• **What needs to be done**:
Your answer should be every line from the records that contains "files".

Plain-text document sources:
- - -

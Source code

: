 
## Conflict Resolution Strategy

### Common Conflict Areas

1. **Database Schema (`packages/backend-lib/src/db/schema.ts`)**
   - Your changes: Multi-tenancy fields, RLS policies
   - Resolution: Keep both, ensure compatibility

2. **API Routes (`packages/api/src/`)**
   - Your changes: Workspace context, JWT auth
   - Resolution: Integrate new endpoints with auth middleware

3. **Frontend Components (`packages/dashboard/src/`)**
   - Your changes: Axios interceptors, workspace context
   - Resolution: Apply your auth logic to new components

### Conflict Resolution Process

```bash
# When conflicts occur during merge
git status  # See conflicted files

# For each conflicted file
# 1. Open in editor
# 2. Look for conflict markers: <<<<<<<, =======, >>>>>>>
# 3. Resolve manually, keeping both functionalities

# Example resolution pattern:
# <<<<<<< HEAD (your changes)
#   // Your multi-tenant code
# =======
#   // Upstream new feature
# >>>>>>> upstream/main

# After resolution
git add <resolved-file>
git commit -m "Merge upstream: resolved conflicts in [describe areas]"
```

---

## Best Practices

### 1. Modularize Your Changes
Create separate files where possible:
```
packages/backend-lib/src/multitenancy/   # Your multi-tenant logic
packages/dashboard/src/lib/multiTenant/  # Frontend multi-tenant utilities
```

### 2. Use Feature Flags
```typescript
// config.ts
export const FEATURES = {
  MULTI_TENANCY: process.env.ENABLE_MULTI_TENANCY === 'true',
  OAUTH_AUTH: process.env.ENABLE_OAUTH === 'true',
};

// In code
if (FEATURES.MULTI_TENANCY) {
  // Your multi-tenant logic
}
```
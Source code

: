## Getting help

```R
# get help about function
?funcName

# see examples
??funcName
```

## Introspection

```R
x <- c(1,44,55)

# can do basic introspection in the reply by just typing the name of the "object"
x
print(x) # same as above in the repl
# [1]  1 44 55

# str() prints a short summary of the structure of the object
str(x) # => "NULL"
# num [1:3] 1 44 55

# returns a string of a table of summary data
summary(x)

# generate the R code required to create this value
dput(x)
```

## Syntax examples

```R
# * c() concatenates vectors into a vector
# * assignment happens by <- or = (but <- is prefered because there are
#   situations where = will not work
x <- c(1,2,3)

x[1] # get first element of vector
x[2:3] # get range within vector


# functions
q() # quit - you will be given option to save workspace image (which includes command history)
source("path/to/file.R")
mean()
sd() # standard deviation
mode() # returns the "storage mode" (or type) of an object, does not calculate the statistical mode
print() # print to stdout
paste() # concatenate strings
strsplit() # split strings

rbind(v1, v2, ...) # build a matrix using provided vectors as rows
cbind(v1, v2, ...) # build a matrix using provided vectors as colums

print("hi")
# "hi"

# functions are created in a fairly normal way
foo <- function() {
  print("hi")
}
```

- - -

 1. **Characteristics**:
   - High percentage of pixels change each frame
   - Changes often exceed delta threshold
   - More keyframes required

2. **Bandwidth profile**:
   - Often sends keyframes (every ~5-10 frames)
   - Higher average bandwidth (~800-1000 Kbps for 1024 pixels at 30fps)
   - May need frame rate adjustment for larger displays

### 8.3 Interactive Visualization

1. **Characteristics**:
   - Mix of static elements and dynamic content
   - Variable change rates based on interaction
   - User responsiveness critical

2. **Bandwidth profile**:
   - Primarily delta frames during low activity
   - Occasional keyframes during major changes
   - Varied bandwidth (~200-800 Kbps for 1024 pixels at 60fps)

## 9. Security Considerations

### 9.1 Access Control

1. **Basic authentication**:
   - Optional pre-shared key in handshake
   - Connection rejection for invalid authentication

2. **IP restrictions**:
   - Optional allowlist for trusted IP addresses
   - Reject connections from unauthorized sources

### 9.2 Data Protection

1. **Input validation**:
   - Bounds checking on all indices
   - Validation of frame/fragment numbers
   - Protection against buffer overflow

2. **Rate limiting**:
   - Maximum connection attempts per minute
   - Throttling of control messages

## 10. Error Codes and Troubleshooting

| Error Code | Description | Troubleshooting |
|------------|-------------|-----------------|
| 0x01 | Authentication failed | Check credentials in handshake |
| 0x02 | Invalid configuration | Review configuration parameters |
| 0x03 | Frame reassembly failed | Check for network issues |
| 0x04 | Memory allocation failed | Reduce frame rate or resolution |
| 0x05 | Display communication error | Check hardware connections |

- - -

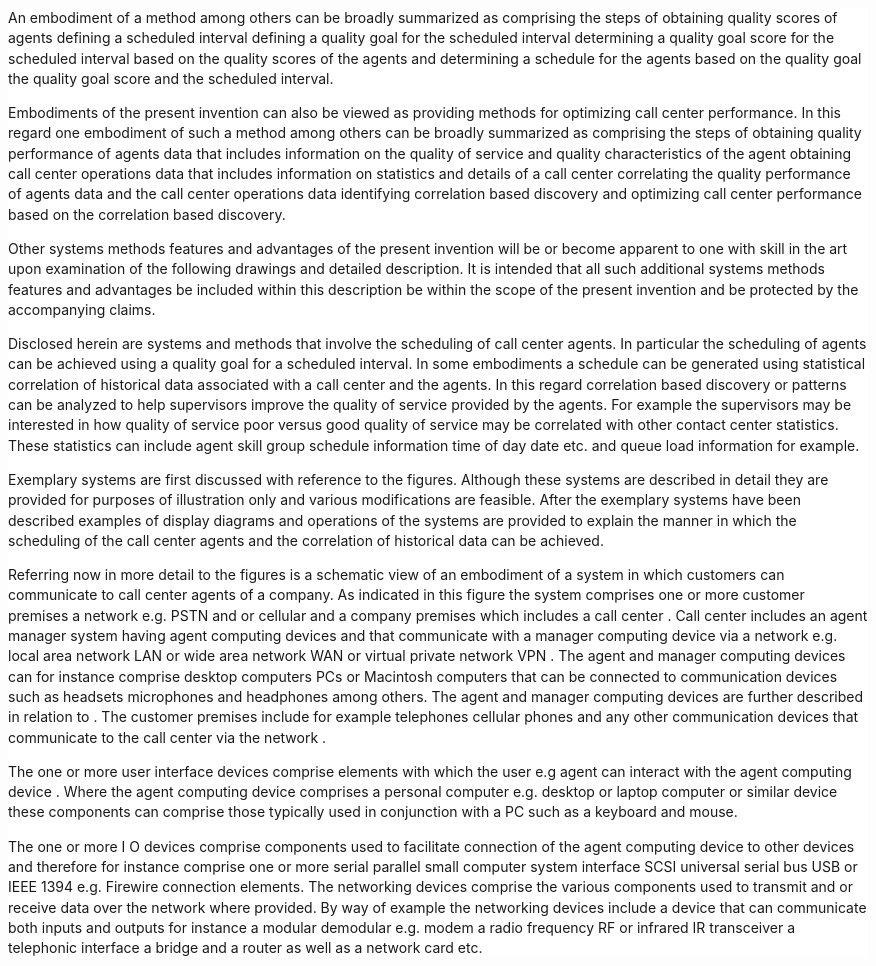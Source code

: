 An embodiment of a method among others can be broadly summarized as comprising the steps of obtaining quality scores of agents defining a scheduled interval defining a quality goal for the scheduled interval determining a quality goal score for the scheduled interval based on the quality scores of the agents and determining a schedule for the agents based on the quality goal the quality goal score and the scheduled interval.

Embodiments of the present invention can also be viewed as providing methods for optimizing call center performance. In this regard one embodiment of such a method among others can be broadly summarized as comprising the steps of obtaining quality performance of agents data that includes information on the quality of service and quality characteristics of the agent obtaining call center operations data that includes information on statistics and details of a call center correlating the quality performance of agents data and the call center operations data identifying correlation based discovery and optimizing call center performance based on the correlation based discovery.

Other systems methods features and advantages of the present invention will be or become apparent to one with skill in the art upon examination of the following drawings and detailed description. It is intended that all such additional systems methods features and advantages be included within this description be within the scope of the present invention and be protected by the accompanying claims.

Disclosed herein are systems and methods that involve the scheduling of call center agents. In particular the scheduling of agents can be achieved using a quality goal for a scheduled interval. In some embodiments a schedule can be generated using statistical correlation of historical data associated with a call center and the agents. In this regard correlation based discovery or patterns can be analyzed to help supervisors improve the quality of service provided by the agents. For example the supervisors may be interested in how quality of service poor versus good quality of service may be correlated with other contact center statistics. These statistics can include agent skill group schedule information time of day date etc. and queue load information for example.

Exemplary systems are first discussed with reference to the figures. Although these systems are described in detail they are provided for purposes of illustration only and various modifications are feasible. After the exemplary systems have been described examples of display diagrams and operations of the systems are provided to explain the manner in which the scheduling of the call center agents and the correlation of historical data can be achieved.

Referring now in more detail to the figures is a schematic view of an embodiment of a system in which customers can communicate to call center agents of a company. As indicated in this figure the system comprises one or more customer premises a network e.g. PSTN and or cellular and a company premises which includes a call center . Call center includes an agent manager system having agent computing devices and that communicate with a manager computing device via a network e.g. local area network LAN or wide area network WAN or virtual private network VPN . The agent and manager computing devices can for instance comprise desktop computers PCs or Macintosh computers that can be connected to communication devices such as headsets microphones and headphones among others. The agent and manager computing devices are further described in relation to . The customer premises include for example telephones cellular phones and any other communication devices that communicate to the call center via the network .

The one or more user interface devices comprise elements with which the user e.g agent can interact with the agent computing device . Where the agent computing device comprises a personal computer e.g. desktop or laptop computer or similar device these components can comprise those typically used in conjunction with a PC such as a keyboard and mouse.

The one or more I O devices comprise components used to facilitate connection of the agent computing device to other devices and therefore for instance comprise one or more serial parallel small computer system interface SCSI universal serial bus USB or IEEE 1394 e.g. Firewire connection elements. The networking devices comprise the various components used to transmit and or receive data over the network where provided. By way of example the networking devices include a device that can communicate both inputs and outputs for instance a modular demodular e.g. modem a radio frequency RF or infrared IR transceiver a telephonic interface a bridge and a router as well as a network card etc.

- - -

• **Expected answer**:
git status  # See conflicted files
Create separate files where possible:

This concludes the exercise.